## Problem statement
Restate each entry shown beneath this instruction, keeping its wording intact.

## Given records
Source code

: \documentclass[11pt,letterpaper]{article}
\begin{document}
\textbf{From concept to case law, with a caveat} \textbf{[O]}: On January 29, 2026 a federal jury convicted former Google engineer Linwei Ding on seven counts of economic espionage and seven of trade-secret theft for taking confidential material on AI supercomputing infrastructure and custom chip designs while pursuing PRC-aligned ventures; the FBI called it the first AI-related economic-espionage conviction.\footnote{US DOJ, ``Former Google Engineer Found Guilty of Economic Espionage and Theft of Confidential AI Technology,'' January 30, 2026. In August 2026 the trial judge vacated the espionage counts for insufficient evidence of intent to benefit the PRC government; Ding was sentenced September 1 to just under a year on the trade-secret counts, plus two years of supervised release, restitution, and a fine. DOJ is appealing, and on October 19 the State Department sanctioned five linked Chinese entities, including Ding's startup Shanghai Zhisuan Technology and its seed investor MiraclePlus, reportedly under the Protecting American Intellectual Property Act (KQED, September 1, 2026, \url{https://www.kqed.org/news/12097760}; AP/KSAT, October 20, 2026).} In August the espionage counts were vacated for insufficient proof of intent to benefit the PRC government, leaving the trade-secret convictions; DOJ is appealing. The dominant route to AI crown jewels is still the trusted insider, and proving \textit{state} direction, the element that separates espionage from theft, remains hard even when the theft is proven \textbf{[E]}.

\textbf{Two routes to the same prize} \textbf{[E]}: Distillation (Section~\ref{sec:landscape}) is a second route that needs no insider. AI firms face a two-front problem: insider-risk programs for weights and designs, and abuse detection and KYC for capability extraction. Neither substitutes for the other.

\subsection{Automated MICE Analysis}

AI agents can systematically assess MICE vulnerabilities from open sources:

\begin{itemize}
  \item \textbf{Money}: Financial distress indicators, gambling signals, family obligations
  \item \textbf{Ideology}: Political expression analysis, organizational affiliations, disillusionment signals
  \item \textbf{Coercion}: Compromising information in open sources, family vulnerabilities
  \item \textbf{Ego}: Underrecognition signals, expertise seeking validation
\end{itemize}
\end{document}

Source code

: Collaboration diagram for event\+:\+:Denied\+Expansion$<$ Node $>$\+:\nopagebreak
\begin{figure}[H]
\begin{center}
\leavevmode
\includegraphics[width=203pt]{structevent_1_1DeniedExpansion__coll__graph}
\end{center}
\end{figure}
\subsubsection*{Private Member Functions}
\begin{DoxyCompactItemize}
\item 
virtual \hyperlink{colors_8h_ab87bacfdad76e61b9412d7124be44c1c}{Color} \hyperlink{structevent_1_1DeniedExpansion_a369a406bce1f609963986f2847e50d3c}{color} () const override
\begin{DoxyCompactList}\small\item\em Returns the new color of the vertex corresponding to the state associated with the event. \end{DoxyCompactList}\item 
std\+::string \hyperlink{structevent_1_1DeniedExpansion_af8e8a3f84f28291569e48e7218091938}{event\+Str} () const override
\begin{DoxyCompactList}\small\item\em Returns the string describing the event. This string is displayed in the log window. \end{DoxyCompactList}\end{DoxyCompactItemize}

## Result
Source code

: \documentclass[11pt,letterpaper]{article}
\begin{document}
\textbf{From concept to case law, with a caveat} \textbf{[O]}: On January 29, 2026 a federal jury convicted former Google engineer Linwei Ding on seven counts of economic espionage and seven of trade-secret theft for taking confidential material on AI supercomputing infrastructure and custom chip designs while pursuing PRC-aligned ventures; the FBI called it the first AI-related economic-espionage conviction.\footnote{US DOJ, ``Former Google Engineer Found Guilty of Economic Espionage and Theft of Confidential AI Technology,'' January 30, 2026. In August 2026 the trial judge vacated the espionage counts for insufficient evidence of intent to benefit the PRC government; Ding was sentenced September 1 to just under a year on the trade-secret counts, plus two years of supervised release, restitution, and a fine. DOJ is appealing, and on October 19 the State Department sanctioned five linked Chinese entities, including Ding's startup Shanghai Zhisuan Technology and its seed investor MiraclePlus, reportedly under the Protecting American Intellectual Property Act (KQED, September 1, 2026, \url{https://www.kqed.org/news/12097760}; AP/KSAT, October 20, 2026).} In August the espionage counts were vacated for insufficient proof of intent to benefit the PRC government, leaving the trade-secret convictions; DOJ is appealing. The dominant route to AI crown jewels is still the trusted insider, and proving \textit{state} direction, the element that separates espionage from theft, remains hard even when the theft is proven \textbf{[E]}.

\textbf{Two routes to the same prize} \textbf{[E]}: Distillation (Section~\ref{sec:landscape}) is a second route that needs no insider. AI firms face a two-front problem: insider-risk programs for weights and designs, and abuse detection and KYC for capability extraction. Neither substitutes for the other.

\subsection{Automated MICE Analysis}

AI agents can systematically assess MICE vulnerabilities from open sources:

\begin{itemize}
  \item \textbf{Money}: Financial distress indicators, gambling signals, family obligations
  \item \textbf{Ideology}: Political expression analysis, organizational affiliations, disillusionment signals
  \item \textbf{Coercion}: Compromising information in open sources, family vulnerabilities
  \item \textbf{Ego}: Underrecognition signals, expertise seeking validation
\end{itemize}
\end{document}

Source code

: Collaboration diagram for event\+:\+:Denied\+Expansion$<$ Node $>$\+:\nopagebreak
\begin{figure}[H]
\begin{center}
\leavevmode
\includegraphics[width=203pt]{structevent_1_1DeniedExpansion__coll__graph}
\end{center}
\end{figure}
\subsubsection*{Private Member Functions}
\begin{DoxyCompactItemize}
\item 
virtual \hyperlink{colors_8h_ab87bacfdad76e61b9412d7124be44c1c}{Color} \hyperlink{structevent_1_1DeniedExpansion_a369a406bce1f609963986f2847e50d3c}{color} () const override
\begin{DoxyCompactList}\small\item\em Returns the new color of the vertex corresponding to the state associated with the event. \end{DoxyCompactList}\item 
std\+::string \hyperlink{structevent_1_1DeniedExpansion_af8e8a3f84f28291569e48e7218091938}{event\+Str} () const override
\begin{DoxyCompactList}\small\item\em Returns the string describing the event. This string is displayed in the log window. \end{DoxyCompactList}\end{DoxyCompactItemize}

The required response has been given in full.